Negeri ini namanya Indonesia. Kita sangat mencintainya bahkan begitu banyak hal indah yang telah kita nikmati. Koes Ploes menyebutnya “Tanah Surga.” Tanah Indonesia ini adalah tanah dimana kita lahir dan disini pula kita akan dikebumikan. Negeri ini “ngangenin” bagi kita semua. Bahkan, ada teman penulis sepulangnya dari tanah suci selepas menjalankan ibadah haji begitu kangen ingin segera berada di Indonesia.
Ia lebih suka tinggal di Indonesia daripada di tanah suci. Mungkin karena “Tanah Surga” lebih indah dari tanah suci. Sebuah ungkapan subjektif yang merepresentasikan betapa tanah air Indonesia ini menjadi bagian indah dari kehidupan warganya. Hamparan sawah, pegunungan yang menghijau dan sungai-sungai yang mengalir sulit ditemukan di tanah suci. Ini fakta objektif memang tanah air kita adalah surga metaforis.
Namun sayang, dibalik tanah kelahiran “rasa surga” ini masih terdapat beragam dinamika menyedihkan yang kerap terjadi di negeri ini. Puluhan pemimpin mulai dari Presiden sampai pejabat RT tak lepas dari sisi buruk nuansa berebut ghonimah. Bagaimana uang negara dihamburkan hanya karena kepentingan pribadi dan kelompok. Sebagian besar para pemimpin nampaknya seperti tidak mengenal “puasa”.
Rakyat “berpusa” para pemimpinnya mayoritas tak “berpuasa”. Hanya beberapa tercatat di negeri ini sosok yang “berpuasa” saat menjabat sebagai pemimpin. Sosok Hoegeng, Hatta, Natsir, Agus Salim, Soedirman adalah sosok-sosok teladan yang sulit hari ini ditemukan. Negeri ini sedang kesulitan mencari sosok pemimpin yang baik. Rakyatnyapun masih banyak yang “sumbu pendek”.
Mudah “meledak” bahkan tak sedikit yang meledakan dirinya dengan bom seperti tragedi Kampung Melayu. Sebagian besar masih agresif dalam menebarkan gosip, konsumtif terhadap hoax dan mudah menghujat pemimpin. Budaya benci masih menguat karena dangkalnya budaya literasi. Memprovokasi, berkerumun, berdemo masih menjadi keseharian pemandangan kita.
Di negeri ini rakyatnya sedang “demam” mengigau dan menggaduh tak henti-henti. Pemimpin sederhana sekaliber Jokowi saja habis dihujat. Pemimpin kaya raya dan entah darimana hartanya di idolakan. Segala hal cukup sensitif di negeri ini. Kasihan negeri ini sedang dalam perjalanan panjang menuju perubahan yang lebih baik, kita berharap.

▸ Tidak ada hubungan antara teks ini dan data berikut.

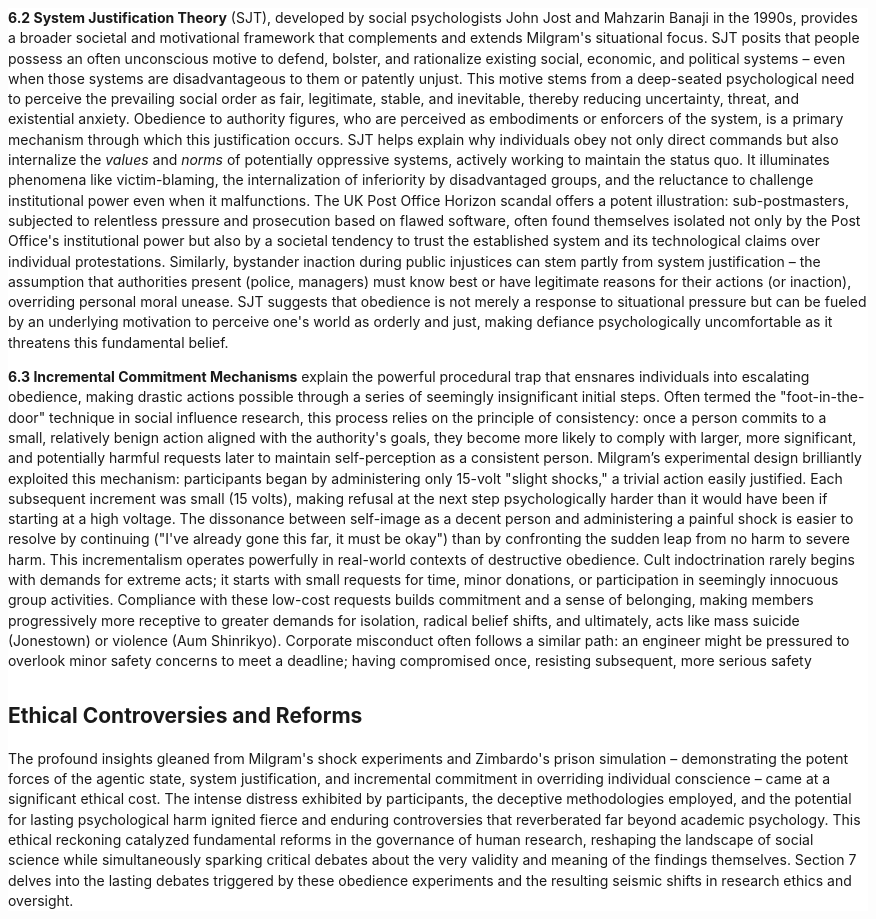 **6.2 System Justification Theory** (SJT), developed by social psychologists John Jost and Mahzarin Banaji in the 1990s, provides a broader societal and motivational framework that complements and extends Milgram's situational focus. SJT posits that people possess an often unconscious motive to defend, bolster, and rationalize existing social, economic, and political systems – even when those systems are disadvantageous to them or patently unjust. This motive stems from a deep-seated psychological need to perceive the prevailing social order as fair, legitimate, stable, and inevitable, thereby reducing uncertainty, threat, and existential anxiety. Obedience to authority figures, who are perceived as embodiments or enforcers of the system, is a primary mechanism through which this justification occurs. SJT helps explain why individuals obey not only direct commands but also internalize the *values* and *norms* of potentially oppressive systems, actively working to maintain the status quo. It illuminates phenomena like victim-blaming, the internalization of inferiority by disadvantaged groups, and the reluctance to challenge institutional power even when it malfunctions. The UK Post Office Horizon scandal offers a potent illustration: sub-postmasters, subjected to relentless pressure and prosecution based on flawed software, often found themselves isolated not only by the Post Office's institutional power but also by a societal tendency to trust the established system and its technological claims over individual protestations. Similarly, bystander inaction during public injustices can stem partly from system justification – the assumption that authorities present (police, managers) must know best or have legitimate reasons for their actions (or inaction), overriding personal moral unease. SJT suggests that obedience is not merely a response to situational pressure but can be fueled by an underlying motivation to perceive one's world as orderly and just, making defiance psychologically uncomfortable as it threatens this fundamental belief.

**6.3 Incremental Commitment Mechanisms** explain the powerful procedural trap that ensnares individuals into escalating obedience, making drastic actions possible through a series of seemingly insignificant initial steps. Often termed the "foot-in-the-door" technique in social influence research, this process relies on the principle of consistency: once a person commits to a small, relatively benign action aligned with the authority's goals, they become more likely to comply with larger, more significant, and potentially harmful requests later to maintain self-perception as a consistent person. Milgram’s experimental design brilliantly exploited this mechanism: participants began by administering only 15-volt "slight shocks," a trivial action easily justified. Each subsequent increment was small (15 volts), making refusal at the next step psychologically harder than it would have been if starting at a high voltage. The dissonance between self-image as a decent person and administering a painful shock is easier to resolve by continuing ("I've already gone this far, it must be okay") than by confronting the sudden leap from no harm to severe harm. This incrementalism operates powerfully in real-world contexts of destructive obedience. Cult indoctrination rarely begins with demands for extreme acts; it starts with small requests for time, minor donations, or participation in seemingly innocuous group activities. Compliance with these low-cost requests builds commitment and a sense of belonging, making members progressively more receptive to greater demands for isolation, radical belief shifts, and ultimately, acts like mass suicide (Jonestown) or violence (Aum Shinrikyo). Corporate misconduct often follows a similar path: an engineer might be pressured to overlook minor safety concerns to meet a deadline; having compromised once, resisting subsequent, more serious safety

## Ethical Controversies and Reforms

The profound insights gleaned from Milgram's shock experiments and Zimbardo's prison simulation – demonstrating the potent forces of the agentic state, system justification, and incremental commitment in overriding individual conscience – came at a significant ethical cost. The intense distress exhibited by participants, the deceptive methodologies employed, and the potential for lasting psychological harm ignited fierce and enduring controversies that reverberated far beyond academic psychology. This ethical reckoning catalyzed fundamental reforms in the governance of human research, reshaping the landscape of social science while simultaneously sparking critical debates about the very validity and meaning of the findings themselves. Section 7 delves into the lasting debates triggered by these obedience experiments and the resulting seismic shifts in research ethics and oversight.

Bangsa Indonesia seperti bangsa “nomadik” yang lebih suka menghardik, belum bermental menetap dan saling membantu untuk maju. Masih berkepribadian kolektif berpindah-pindah. Berpindah partai politik, berpindah dukungan, ingin berpindah ideologi bahkan berpindah negara menghindari sanksi hukum. Lebih lucu lagi berpindah kesehatan, yang tadinya sehat-sehat saja karena ada sanksi hukum yang harus dijalani keadaan sehat “berpindah” menjadi sakit.

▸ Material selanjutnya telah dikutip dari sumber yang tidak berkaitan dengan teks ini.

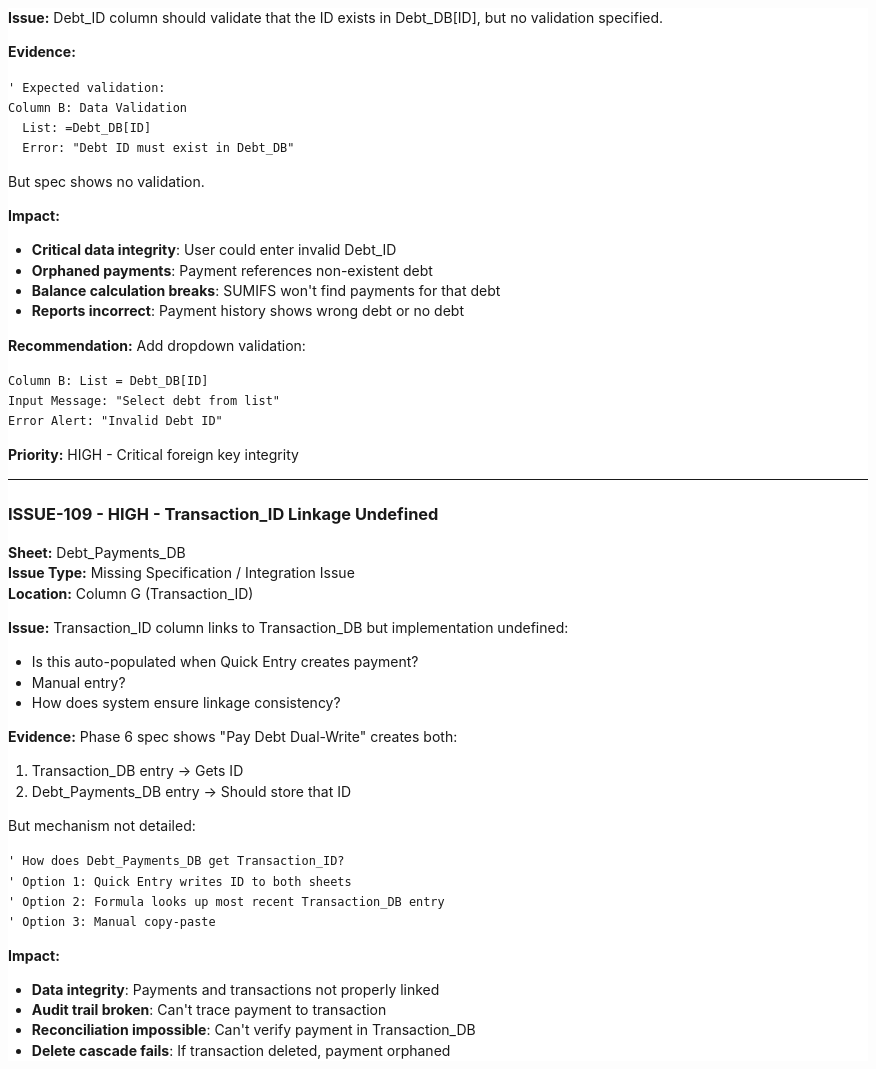 **Issue:** Debt_ID column should validate that the ID exists in Debt_DB[ID], but no validation specified.

**Evidence:**
```excel
' Expected validation:
Column B: Data Validation
  List: =Debt_DB[ID]
  Error: "Debt ID must exist in Debt_DB"
```

But spec shows no validation.

**Impact:**
- **Critical data integrity**: User could enter invalid Debt_ID
- **Orphaned payments**: Payment references non-existent debt
- **Balance calculation breaks**: SUMIFS won't find payments for that debt
- **Reports incorrect**: Payment history shows wrong debt or no debt

**Recommendation:**
Add dropdown validation:
```excel
Column B: List = Debt_DB[ID]
Input Message: "Select debt from list"
Error Alert: "Invalid Debt ID"
```

**Priority:** HIGH - Critical foreign key integrity

---

### ISSUE-109 - HIGH - Transaction_ID Linkage Undefined
**Sheet:** Debt_Payments_DB  
**Issue Type:** Missing Specification / Integration Issue  
**Location:** Column G (Transaction_ID)  

**Issue:** Transaction_ID column links to Transaction_DB but implementation undefined:
- Is this auto-populated when Quick Entry creates payment?
- Manual entry?
- How does system ensure linkage consistency?

**Evidence:**
Phase 6 spec shows "Pay Debt Dual-Write" creates both:
1. Transaction_DB entry → Gets ID
2. Debt_Payments_DB entry → Should store that ID

But mechanism not detailed:
```excel
' How does Debt_Payments_DB get Transaction_ID?
' Option 1: Quick Entry writes ID to both sheets
' Option 2: Formula looks up most recent Transaction_DB entry
' Option 3: Manual copy-paste
```

**Impact:**
- **Data integrity**: Payments and transactions not properly linked
- **Audit trail broken**: Can't trace payment to transaction
- **Reconciliation impossible**: Can't verify payment in Transaction_DB
- **Delete cascade fails**: If transaction deleted, payment orphaned
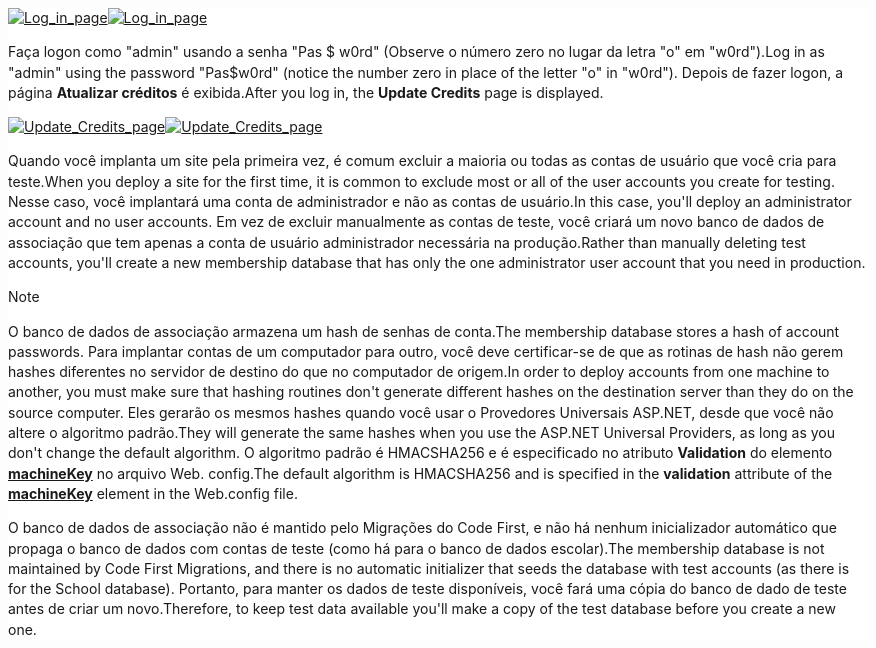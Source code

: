 <span data-ttu-id="c42d5-245">[![Log_in_page](deployment-to-a-hosting-provider-deploying-sql-server-compact-databases-2-of-12/_static/image16.png)](deployment-to-a-hosting-provider-deploying-sql-server-compact-databases-2-of-12/_static/image15.png)</span><span class="sxs-lookup"><span data-stu-id="c42d5-245">[![Log_in_page](deployment-to-a-hosting-provider-deploying-sql-server-compact-databases-2-of-12/_static/image16.png)](deployment-to-a-hosting-provider-deploying-sql-server-compact-databases-2-of-12/_static/image15.png)</span></span>

<span data-ttu-id="c42d5-246">Faça logon como "admin" usando a senha "Pas $ w0rd" (Observe o número zero no lugar da letra "o" em "w0rd").</span><span class="sxs-lookup"><span data-stu-id="c42d5-246">Log in as "admin" using the password "Pas$w0rd" (notice the number zero in place of the letter "o" in "w0rd").</span></span> <span data-ttu-id="c42d5-247">Depois de fazer logon, a página **Atualizar créditos** é exibida.</span><span class="sxs-lookup"><span data-stu-id="c42d5-247">After you log in, the **Update Credits** page is displayed.</span></span>

<span data-ttu-id="c42d5-248">[![Update_Credits_page](deployment-to-a-hosting-provider-deploying-sql-server-compact-databases-2-of-12/_static/image18.png)](deployment-to-a-hosting-provider-deploying-sql-server-compact-databases-2-of-12/_static/image17.png)</span><span class="sxs-lookup"><span data-stu-id="c42d5-248">[![Update_Credits_page](deployment-to-a-hosting-provider-deploying-sql-server-compact-databases-2-of-12/_static/image18.png)](deployment-to-a-hosting-provider-deploying-sql-server-compact-databases-2-of-12/_static/image17.png)</span></span>

<span data-ttu-id="c42d5-249">Quando você implanta um site pela primeira vez, é comum excluir a maioria ou todas as contas de usuário que você cria para teste.</span><span class="sxs-lookup"><span data-stu-id="c42d5-249">When you deploy a site for the first time, it is common to exclude most or all of the user accounts you create for testing.</span></span> <span data-ttu-id="c42d5-250">Nesse caso, você implantará uma conta de administrador e não as contas de usuário.</span><span class="sxs-lookup"><span data-stu-id="c42d5-250">In this case, you'll deploy an administrator account and no user accounts.</span></span> <span data-ttu-id="c42d5-251">Em vez de excluir manualmente as contas de teste, você criará um novo banco de dados de associação que tem apenas a conta de usuário administrador necessária na produção.</span><span class="sxs-lookup"><span data-stu-id="c42d5-251">Rather than manually deleting test accounts, you'll create a new membership database that has only the one administrator user account that you need in production.</span></span>

> [!NOTE]
> <span data-ttu-id="c42d5-252">O banco de dados de associação armazena um hash de senhas de conta.</span><span class="sxs-lookup"><span data-stu-id="c42d5-252">The membership database stores a hash of account passwords.</span></span> <span data-ttu-id="c42d5-253">Para implantar contas de um computador para outro, você deve certificar-se de que as rotinas de hash não gerem hashes diferentes no servidor de destino do que no computador de origem.</span><span class="sxs-lookup"><span data-stu-id="c42d5-253">In order to deploy accounts from one machine to another, you must make sure that hashing routines don't generate different hashes on the destination server than they do on the source computer.</span></span> <span data-ttu-id="c42d5-254">Eles gerarão os mesmos hashes quando você usar o Provedores Universais ASP.NET, desde que você não altere o algoritmo padrão.</span><span class="sxs-lookup"><span data-stu-id="c42d5-254">They will generate the same hashes when you use the ASP.NET Universal Providers, as long as you don't change the default algorithm.</span></span> <span data-ttu-id="c42d5-255">O algoritmo padrão é HMACSHA256 e é especificado no atributo **Validation** do elemento **[machineKey](https://msdn.microsoft.com/library/w8h3skw9.aspx)** no arquivo Web. config.</span><span class="sxs-lookup"><span data-stu-id="c42d5-255">The default algorithm is HMACSHA256 and is specified in the **validation** attribute of the **[machineKey](https://msdn.microsoft.com/library/w8h3skw9.aspx)** element in the Web.config file.</span></span>

<span data-ttu-id="c42d5-256">O banco de dados de associação não é mantido pelo Migrações do Code First, e não há nenhum inicializador automático que propaga o banco de dados com contas de teste (como há para o banco de dados escolar).</span><span class="sxs-lookup"><span data-stu-id="c42d5-256">The membership database is not maintained by Code First Migrations, and there is no automatic initializer that seeds the database with test accounts (as there is for the School database).</span></span> <span data-ttu-id="c42d5-257">Portanto, para manter os dados de teste disponíveis, você fará uma cópia do banco de dado de teste antes de criar um novo.</span><span class="sxs-lookup"><span data-stu-id="c42d5-257">Therefore, to keep test data available you'll make a copy of the test database before you create a new one.</span></span>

Perpindahan yang menarik adalah perpindahan uang negara ke rekening pribadi. Data lama tahun 2014 data Kemendagri menjelaskan setidaknya tercatat 343 orang gubernur, bupati, walikota yang ada masalah hukum baik di kejaksaan, polisi, KPK. Mereka para pemimpin yang tak “berpuasa”. Tersangkut “pesta” uang negara. Rakyat berpuasa pemimpinya pesta pora. Sebuah anomali di negara yang menjelaskan para pejabatnya masih musafir dan mustadh’afin.
Ghonimah, gundik, menghardik, gaduh, rusuh, demo, sumbu pendek, bom bunuh diri dan beragam jenis perilaku tuna etika masih menguat di negeri ini. Potensi kegaduhan, pertengkaran dan saling membinasakan karakter lawan adalah biasa. Pantas saja dahulu kala Belanda, Inggris, Jepang, Prancis dan Portugis tidak terlalu sulit menguasai negeri ini.
Mengapa para kaum kolonial tidak terlalu sulit menguasai negeri ini? Padahal jumlah mereka sangat sedikit pada saat datang dan menegakan kekuasan di Indnoesia? Diantara jawaban faktualnya adalah karena bangsa kita adalah bangsa yang potensi senang bertengkarnya telah berhasil dikelola dengan baik oleh para penjajah.
Ketika bangsa asing masuk dengan strategi, maka bangsa kita menghadapi dengan emosi dan kebencian. Si Pemain Strategi unggul dan terkontrol, Si Emosi yang penuh kebencian lemah daya nalarnya dan terjebak dalam seting lawan. Kekuatannya dilemahkan dan kelemahannyan dikuatkan. Si Penjajah sedikit tapi lincah dan menguasai medan. Si Pribumi yang banyak gaduh dan gagap.